Thompsons Solicitors' Response to Health and Safety Executive CD261 - Consultation on replacement of the Construction (Design and Management) Regulations 2007
Q1. This consultation document sets out a new approach to CDM. HSE believes that this approach will be more easily understood by small or medium-sized employers than the current one (set out in CDM 2007). Do you:
We have no objection in principle to plainer English or wording that is more accessible to business but that must not be at the expense of the protection that workers should be entitled to expect from their employers or contractors.
Workers in the construction industry are increasingly peripatetic, increasingly forced to class themselves as self-employed (even if in reality they aren’t) and, given the risk of catastrophic injury in the work they carry out or is carried out around them, uniquely vulnerable. They need all the assistance they can get.
Between September 2008 and December 2013 the number of construction workers categorising themselves as self-employed rose approximately ten-fold and now account for over a third of the construction work force.

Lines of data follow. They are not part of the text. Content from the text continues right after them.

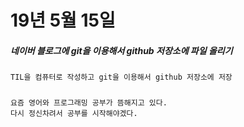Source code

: # 19년 5월 15일

##### 네이버 블로그에 git을 이용해서 github 저장소에 파일 올리기
    TIL을 컴퓨터로 작성하고 git을 이용해서 github 저장소에 저장
    
#####
    요즘 영어와 프로그래밍 공부가 뜸해지고 있다.
    다시 정신차려서 공부를 시작해야겠다.
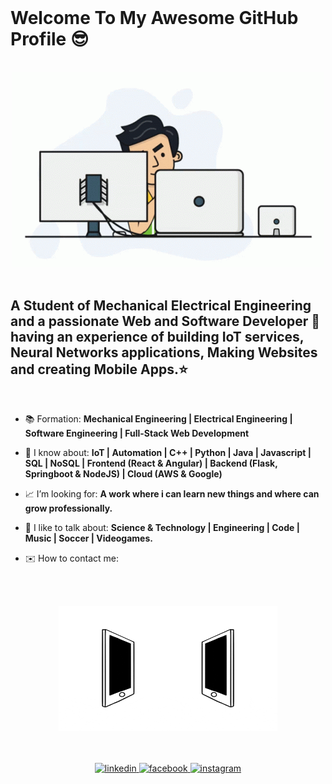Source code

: <br/>

# Welcome To My Awesome GitHub Profile 😎

<br/>
<div align="center">
<img src="./coderman.gif" alt="coderman" />
</div>
<br/>

## A Student of Mechanical Electrical Engineering and a passionate Web and Software Developer 🚀 having an experience of building IoT services, Neural Networks applications, Making Websites and creating Mobile Apps.⭐

<br/>

- 📚 Formation: **Mechanical Engineering | Electrical Engineering | Software Engineering | Full-Stack Web Development**

- 📌 I know about: **IoT | Automation | C++ | Python | Java | Javascript | SQL | NoSQL | Frontend (React & Angular) | Backend (Flask, Springboot & NodeJS) | Cloud (AWS & Google)**

- 📈 I’m looking for: **A work where i can learn new things and where can grow professionally.**

- 💬 I like to talk about: **Science & Technology | Engineering | Code | Music | Soccer | Videogames.**

- ✉️ How to contact me:

<div align="center">
<img src="./connected.gif" alt="connected" width="350" height="200" style="padding-top: 3rem;"/>
</div>
  
<div align="center" style="padding: 3rem 0;">
    <a href="https://www.linkedin.com/in/gleenpeltroche" target="_blank">
    <img src=https://img.shields.io/badge/linkedin-%231E77B5.svg?&style=for-the-badge&logo=linkedin&logoColor=white alt=linkedin style="margin-bottom: 5px;" />
    </a>
    <a href="https://www.facebook.com/gleen.peltroche" target="_blank">
    <img src=https://img.shields.io/badge/facebook-%232E87FB.svg?&style=for-the-badge&logo=facebook&logoColor=white alt=facebook style="margin-bottom: 5px;" />
    </a>
    <a href="https://www.instagram.com/gleen_peltroche" target="_blank">
    <img src=https://img.shields.io/badge/instagram-%23000000.svg?&style=for-the-badge&logo=instagram&logoColor=white alt=instagram style="margin-bottom: 5px;" />
    </a>  
</div>

<!-- <div style="display: flex; flex; align-items: center;" align="center">
    <div style="flex: 1; display: flex; flex-direction: column; align-items: center;" align="start">
        <p style="font-size: 1.2rem">Don't forget to visit my second github account where upload small testing projects using different languages.</p>
    </div>
    <div style="flex: 1;" align="center">
        <a href="https://github.com/gleenpeltroche" target="_blank">
        <img src=https://img.shields.io/badge/github2-%2324292e.svg?&style=for-the-badge&logo=github&logoColor=white alt=github2  width="150" height="50"/>
        </a>
    </div>
    <div style="flex: 1;" align="center">
        <img src="./pointing.gif" alt=github/>
    </div>
</div> -->

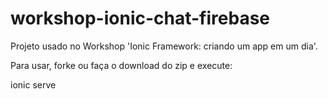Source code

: # workshop-ionic-chat-firebase
Projeto usado no Workshop 'Ionic Framework: criando um app em um dia'.

Para usar, forke ou faça o download do zip e execute:

ionic serve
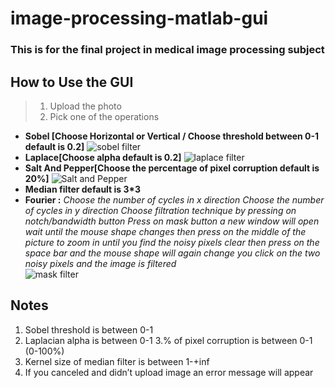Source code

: # image-processing-matlab-gui
### This is for the final project in medical image processing subject

## How to Use the GUI 
> 1) Upload the photo 
> 2) Pick one of the operations 
* **Sobel  [Choose Horizontal or Vertical / Choose threshold between 0-1 default is 0.2]**
![sobel filter](sobel.jpg)
* **Laplace[Choose alpha default is 0.2]**
![laplace  filter](laplace.jpg)
* **Salt And Pepper[Choose the percentage of pixel corruption default is 20%]**
![Salt and Pepper](sandp.jpg)
* **Median filter default is 3*3**
* **Fourier :**
*Choose the number of cycles in x direction*
*Choose the number of cycles in y direction*
*Choose filtration technique by pressing on notch/bandwidth button*
*Press on mask button  a new window will open wait until the mouse shape changes then press on the middle of the picture to zoom in until you find the noisy pixels clear then press on the space bar and the mouse shape will again change you click on the two noisy pixels and the image is filtered*  
![mask filter](mask.jpg)
## Notes
1. Sobel threshold is between 0-1
2. Laplacian alpha is between 0-1
3.% of pixel corruption is between 0-1 (0-100%) 
4. Kernel size of median filter is between 1-+inf
5. If you canceled and didn’t upload image an error message will appear  



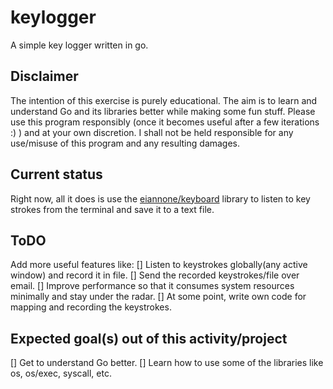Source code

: # keylogger
A simple key logger written in go.

## Disclaimer
The intention of this exercise is purely educational. The aim is to learn and understand Go and its libraries better while making some fun stuff.
Please use this program responsibly (once it becomes useful after a few iterations :) ) and at your own discretion. I shall not be held responsible for any use/misuse of this program and any resulting damages.

## Current status
Right now, all it does is use the [eiannone/keyboard](https://github.com/eiannone/keyboard) library to listen to key strokes from the terminal and save it to a text file.

## ToDO
Add more useful features like:
[] Listen to keystrokes globally(any active window) and record it in file.
[] Send the recorded keystrokes/file over email.
[] Improve performance so that it consumes system resources minimally and stay under the radar.
[] At some point, write own code for mapping and recording the keystrokes.

## Expected goal(s) out of this activity/project
[] Get to understand Go better.
[] Learn how to use some of the libraries like os, os/exec, syscall, etc.
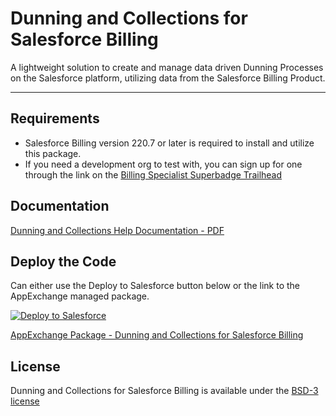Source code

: # Dunning and Collections for Salesforce Billing

A lightweight solution to create and manage data driven Dunning Processes on the Salesforce platform, utilizing data from the Salesforce Billing Product.

---

## Requirements

- Salesforce Billing version 220.7 or later is required to install and utilize this package.
- If you need a development org to test with, you can sign up for one through the link on the [Billing Specialist Superbadge Trailhead](https://trailhead.salesforce.com/en/content/learn/superbadges/superbadge_billing_specialist)

## Documentation

[Dunning and Collections Help Documentation - PDF](https://partners.salesforce.com/servlet/servlet.FileDownload?file=00P3A00000l4RhfUAE)

## Deploy the Code

Can either use the Deploy to Salesforce button below or the link to the AppExchange managed package.

<a href="https://githubsfdeploy.herokuapp.com?owner=SalesforceLabs&repo=Dunning-and-Collections-Salesforce-Billing">
    <img alt="Deploy to Salesforce"
        src="https://raw.githubusercontent.com/afawcett/githubsfdeploy/master/src/main/webapp/resources/img/deploy.png">
</a>

[AppExchange Package - Dunning and Collections for Salesforce Billing](https://appexchange.salesforce.com/appxListingDetail?listingId=a0N3A00000FMiUhUAL)

## License

Dunning and Collections for Salesforce Billing is available under the [BSD-3 license](license.txt)
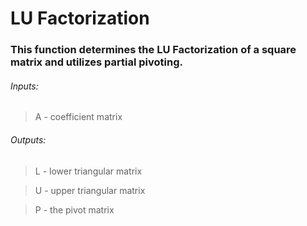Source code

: # LU Factorization
### This function determines the LU Factorization of a square matrix and utilizes partial pivoting.

###### *Inputs:*

>A - coefficient matrix

###### *Outputs:*

>L - lower triangular matrix

>U - upper triangular matrix

>P - the pivot matrix
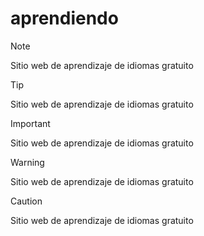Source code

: # aprendiendo

>[!NOTE]
>Sitio web de aprendizaje de idiomas gratuito

>[!TIP]
>Sitio web de aprendizaje de idiomas gratuito

>[!IMPORTANT]
>Sitio web de aprendizaje de idiomas gratuito

>[!WARNING]
>Sitio web de aprendizaje de idiomas gratuito

>[!CAUTION]
>Sitio web de aprendizaje de idiomas gratuito
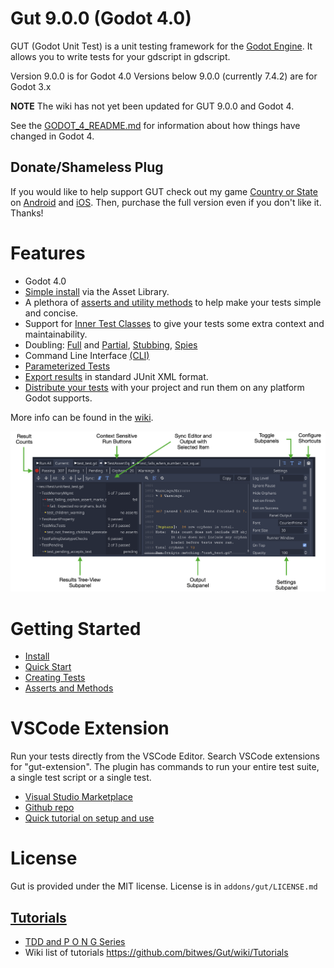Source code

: # Gut 9.0.0 (Godot 4.0)
GUT (Godot Unit Test) is a unit testing framework for the [Godot Engine](https://godotengine.org/).  It allows you to write tests for your gdscript in gdscript.

Version 9.0.0 is for Godot 4.0
Versions below 9.0.0 (currently 7.4.2) are for Godot 3.x

__NOTE__ The wiki has not yet been updated for GUT 9.0.0 and Godot 4.

See the [GODOT_4_README.md](https://github.com/bitwes/Gut/blob/godot_4/GODOT_4_README.md) for information about how things have changed in Godot 4.


## Donate/Shameless Plug
If you would like to help support GUT check out my game [Country or State](https://www.youtube.com/watch?v=iCAROKgN9xw&t=4s) on [Android](https://play.google.com/store/apps/details?id=com.butchwesley.country_or_state&hl=en_US&gl=US) and [iOS](https://apps.apple.com/us/app/country-or-state/id1504122706).  Then, purchase the full version even if you don't like it.  Thanks!


# Features
* Godot 4.0
* [Simple install](https://github.com/bitwes/Gut/wiki/Install) via the Asset Library.
* A plethora of [asserts and utility methods](https://github.com/bitwes/Gut/wiki/Asserts-and-Methods) to help make your tests simple and concise.
* Support for [Inner Test Classes](https://github.com/bitwes/Gut/wiki/Inner-Test-Classes) to give your tests some extra context and maintainability.
* Doubling:  [Full](https://github.com/bitwes/Gut/wiki/Doubles) and [Partial](https://github.com/bitwes/Gut/wiki/Partial-Doubles), [Stubbing](https://github.com/bitwes/Gut/wiki/Stubbing), [Spies](https://github.com/bitwes/Gut/wiki/Spies)
* Command Line Interface [(CLI)](https://github.com/bitwes/Gut/wiki/Command-Line)
* [Parameterized Tests](https://github.com/bitwes/Gut/wiki/ParameterizedTests)
* [Export results](https://github.com/bitwes/Gut/wiki/Export-Test-Results) in standard JUnit XML format.
* [Distribute your tests](https://github.com/bitwes/Gut/wiki/Running-On-Devices) with your project and run them on any platform Godot supports.

More info can be found in the [wiki](https://github.com/bitwes/Gut/wiki).

![Panel](https://raw.githubusercontent.com/bitwes/Gut/master/gut_panel.png)


# Getting Started
* [Install](https://github.com/bitwes/Gut/wiki/Install)
* [Quick Start](https://github.com/bitwes/Gut/wiki/Quick-Start)
* [Creating Tests](https://github.com/bitwes/Gut/wiki/Creating-Tests)
* [Asserts and Methods](https://github.com/bitwes/Gut/wiki/Asserts-and-Methods)


# VSCode Extension
Run your tests directly from the VSCode Editor.  Search VSCode extensions for "gut-extension".  The plugin has commands to run your entire test suite, a single test script or a single test.
* [Visual Studio Marketplace](https://marketplace.visualstudio.com/items?itemName=bitwes.gut-extension)
* [Github repo](https://github.com/bitwes/gut-extension)
* [Quick tutorial on setup and use](https://youtu.be/pqcA8A52CMs)


# License
Gut is provided under the MIT license.  License is in `addons/gut/LICENSE.md`


## [Tutorials](https://github.com/bitwes/Gut/wiki/Tutorials)
* [TDD and P O N G Series](https://www.youtube.com/channel/UCkGO6guRt_5fOh3oDHbfg9w/playlists)
* Wiki list of tutorials https://github.com/bitwes/Gut/wiki/Tutorials
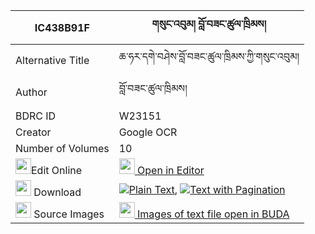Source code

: |IC438B91F|གསུང་འབུམ། བློ་བཟང་ཚུལ་ཁྲིམས། 
| --- | --- 
|Alternative Title |ཆ་ཧར་དགེ་བཤེས་བློ་བཟང་ཚུལ་ཁྲིམས་ཀྱི་གསུང་འབུམ།
|Author| བློ་བཟང་ཚུལ་ཁྲིམས།
|BDRC ID | W23151
|Creator | Google OCR
|Number of Volumes| 10
|<img width="25" src="https://img.icons8.com/color/25/000000/edit-property.png">Edit Online| [<img width="25" src="https://avatars.githubusercontent.com/u/45091458?s=200&v=4"> Open in Editor](http://editor.openpecha.org/IC438B91F)
|<img width="25" src="https://img.icons8.com/fluent/48/000000/download-2.png"/>  Download | [![](https://img.icons8.com/color/20/000000/txt.png)Plain Text](https://github.com/Openpecha/IC438B91F/releases/download/v2/sungbum_lozang_tsultrim_plain_IC438B91F.zip), [![](https://img.icons8.com/color/20/000000/txt.png)Text with Pagination](https://github.com/Openpecha/IC438B91F/releases/download/v2/sungbum_lozang_tsultrim_pages_IC438B91F.zip)
|<img width="25" src="https://img.icons8.com/plasticine/100/000000/pictures-folder.png"/>  Source Images | [<img width="25" src="https://library.bdrc.io/icons/BUDA-small.svg"> Images of text file open in BUDA](https://library.bdrc.io/show/bdr:W23151)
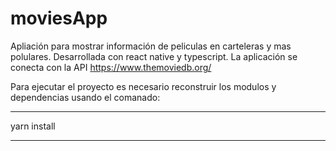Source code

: # moviesApp
Apliación para mostrar información de peliculas en carteleras y mas polulares. Desarrollada con react native y typescript.
La aplicación se conecta con la API https://www.themoviedb.org/

Para ejecutar el proyecto es necesario reconstruir los modulos y dependencias usando el comanado:

***********
yarn install
***********

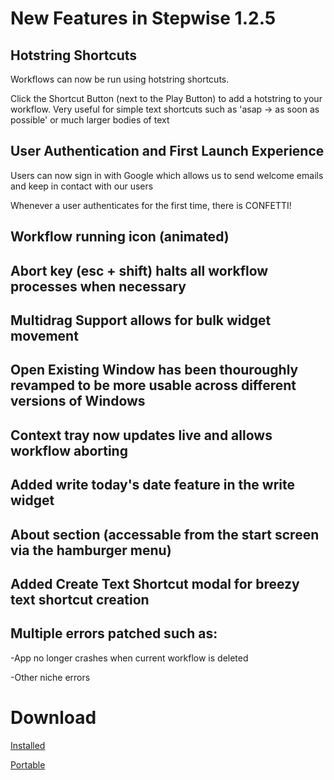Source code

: # New Features in Stepwise 1.2.5

## Hotstring Shortcuts

Workflows can now be run using hotstring shortcuts. 

Click the Shortcut Button (next to the Play Button) to add a hotstring  to your workflow.
Very useful for simple text shortcuts such as 'asap -> as soon as possible' or much larger bodies of text

## User Authentication and First Launch Experience

Users can now sign in with Google which allows us to send welcome emails and keep in contact with our users

Whenever a user authenticates for the first time, there is CONFETTI!

## Workflow running icon (animated)

## Abort key (esc + shift) halts all workflow processes when necessary

## Multidrag Support allows for bulk widget movement

## Open Existing Window has been thouroughly revamped to be more usable across different versions of Windows

## Context tray now updates live and allows workflow aborting

## Added write today's date feature in the write widget

## About section (accessable from the start screen via the hamburger menu)

## Added Create Text Shortcut modal for breezy text shortcut creation

## Multiple errors patched such as:

-App no longer crashes when current workflow is deleted

-Other niche errors


# Download

[Installed](https://github.com/stepwiseapp/download/releases/latest/download/Stepwise.Setup.exe)

[Portable](https://github.com/stepwiseapp/download/releases/latest/download/Stepwise.zip)
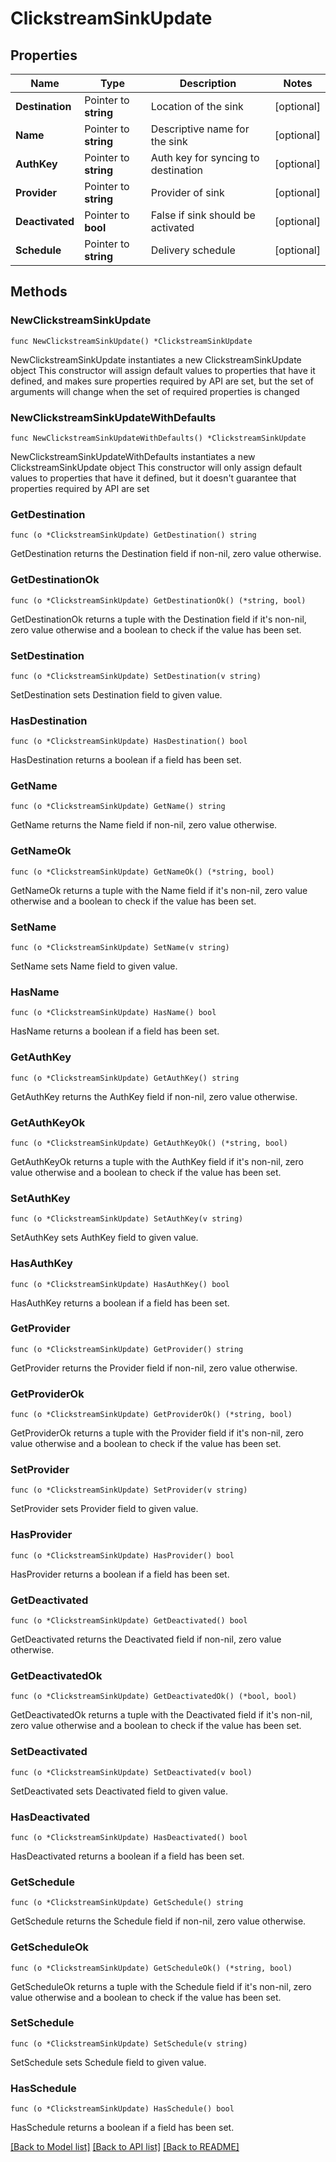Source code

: # ClickstreamSinkUpdate

## Properties

Name | Type | Description | Notes
------------ | ------------- | ------------- | -------------
**Destination** | Pointer to **string** | Location of the sink | [optional] 
**Name** | Pointer to **string** | Descriptive name for the sink | [optional] 
**AuthKey** | Pointer to **string** | Auth key for syncing to destination | [optional] 
**Provider** | Pointer to **string** | Provider of sink | [optional] 
**Deactivated** | Pointer to **bool** | False if sink should be activated | [optional] 
**Schedule** | Pointer to **string** | Delivery schedule | [optional] 

## Methods

### NewClickstreamSinkUpdate

`func NewClickstreamSinkUpdate() *ClickstreamSinkUpdate`

NewClickstreamSinkUpdate instantiates a new ClickstreamSinkUpdate object
This constructor will assign default values to properties that have it defined,
and makes sure properties required by API are set, but the set of arguments
will change when the set of required properties is changed

### NewClickstreamSinkUpdateWithDefaults

`func NewClickstreamSinkUpdateWithDefaults() *ClickstreamSinkUpdate`

NewClickstreamSinkUpdateWithDefaults instantiates a new ClickstreamSinkUpdate object
This constructor will only assign default values to properties that have it defined,
but it doesn't guarantee that properties required by API are set

### GetDestination

`func (o *ClickstreamSinkUpdate) GetDestination() string`

GetDestination returns the Destination field if non-nil, zero value otherwise.

### GetDestinationOk

`func (o *ClickstreamSinkUpdate) GetDestinationOk() (*string, bool)`

GetDestinationOk returns a tuple with the Destination field if it's non-nil, zero value otherwise
and a boolean to check if the value has been set.

### SetDestination

`func (o *ClickstreamSinkUpdate) SetDestination(v string)`

SetDestination sets Destination field to given value.

### HasDestination

`func (o *ClickstreamSinkUpdate) HasDestination() bool`

HasDestination returns a boolean if a field has been set.

### GetName

`func (o *ClickstreamSinkUpdate) GetName() string`

GetName returns the Name field if non-nil, zero value otherwise.

### GetNameOk

`func (o *ClickstreamSinkUpdate) GetNameOk() (*string, bool)`

GetNameOk returns a tuple with the Name field if it's non-nil, zero value otherwise
and a boolean to check if the value has been set.

### SetName

`func (o *ClickstreamSinkUpdate) SetName(v string)`

SetName sets Name field to given value.

### HasName

`func (o *ClickstreamSinkUpdate) HasName() bool`

HasName returns a boolean if a field has been set.

### GetAuthKey

`func (o *ClickstreamSinkUpdate) GetAuthKey() string`

GetAuthKey returns the AuthKey field if non-nil, zero value otherwise.

### GetAuthKeyOk

`func (o *ClickstreamSinkUpdate) GetAuthKeyOk() (*string, bool)`

GetAuthKeyOk returns a tuple with the AuthKey field if it's non-nil, zero value otherwise
and a boolean to check if the value has been set.

### SetAuthKey

`func (o *ClickstreamSinkUpdate) SetAuthKey(v string)`

SetAuthKey sets AuthKey field to given value.

### HasAuthKey

`func (o *ClickstreamSinkUpdate) HasAuthKey() bool`

HasAuthKey returns a boolean if a field has been set.

### GetProvider

`func (o *ClickstreamSinkUpdate) GetProvider() string`

GetProvider returns the Provider field if non-nil, zero value otherwise.

### GetProviderOk

`func (o *ClickstreamSinkUpdate) GetProviderOk() (*string, bool)`

GetProviderOk returns a tuple with the Provider field if it's non-nil, zero value otherwise
and a boolean to check if the value has been set.

### SetProvider

`func (o *ClickstreamSinkUpdate) SetProvider(v string)`

SetProvider sets Provider field to given value.

### HasProvider

`func (o *ClickstreamSinkUpdate) HasProvider() bool`

HasProvider returns a boolean if a field has been set.

### GetDeactivated

`func (o *ClickstreamSinkUpdate) GetDeactivated() bool`

GetDeactivated returns the Deactivated field if non-nil, zero value otherwise.

### GetDeactivatedOk

`func (o *ClickstreamSinkUpdate) GetDeactivatedOk() (*bool, bool)`

GetDeactivatedOk returns a tuple with the Deactivated field if it's non-nil, zero value otherwise
and a boolean to check if the value has been set.

### SetDeactivated

`func (o *ClickstreamSinkUpdate) SetDeactivated(v bool)`

SetDeactivated sets Deactivated field to given value.

### HasDeactivated

`func (o *ClickstreamSinkUpdate) HasDeactivated() bool`

HasDeactivated returns a boolean if a field has been set.

### GetSchedule

`func (o *ClickstreamSinkUpdate) GetSchedule() string`

GetSchedule returns the Schedule field if non-nil, zero value otherwise.

### GetScheduleOk

`func (o *ClickstreamSinkUpdate) GetScheduleOk() (*string, bool)`

GetScheduleOk returns a tuple with the Schedule field if it's non-nil, zero value otherwise
and a boolean to check if the value has been set.

### SetSchedule

`func (o *ClickstreamSinkUpdate) SetSchedule(v string)`

SetSchedule sets Schedule field to given value.

### HasSchedule

`func (o *ClickstreamSinkUpdate) HasSchedule() bool`

HasSchedule returns a boolean if a field has been set.


[[Back to Model list]](../README.md#documentation-for-models) [[Back to API list]](../README.md#documentation-for-api-endpoints) [[Back to README]](../README.md)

Q2. Please comment on any of the definitions in draft regulation 2 that you think are problematic.
The definition of “domestic client” might cause some confusion as to what is in the “course or furtherance of a business”.
Q3. The technical standards have remained effectively unchanged. These are contained in Part 4 of the proposed Regulations. Is this approach acceptable to you?
Yes, we consider it important that technical standards remain unchanged.
Q7. HSE proposes to withdraw the CDM 2007 ACoP and replace it with a tailored suite of sector-specific guidance. Do you agree with this approach?
We strongly disagree with the plan HSE proposes to withdraw the CDM 2007 ACoP and replace it with a tailored suite of sector-specific guidance. Do you agree with this approach?to withdraw the approved code of practice. Codes of Practice have a legal authority over and above Guidance and there is therefore a real risk that Guidance will be ignored, especially by those enterprises which are the most reluctant to engage in health and safety, usually have the worst safety records and therefore require the most “encouragement”.
The status of a document is relevant to how it will be dealt with and therefore what outcomes it produces.
The objection (in paragraph 36) is that the ACoP is inaccessible and too long. It does not seem to us that this is a reason for removing an ACoP, but rather one for making it more comprehensible and accessible.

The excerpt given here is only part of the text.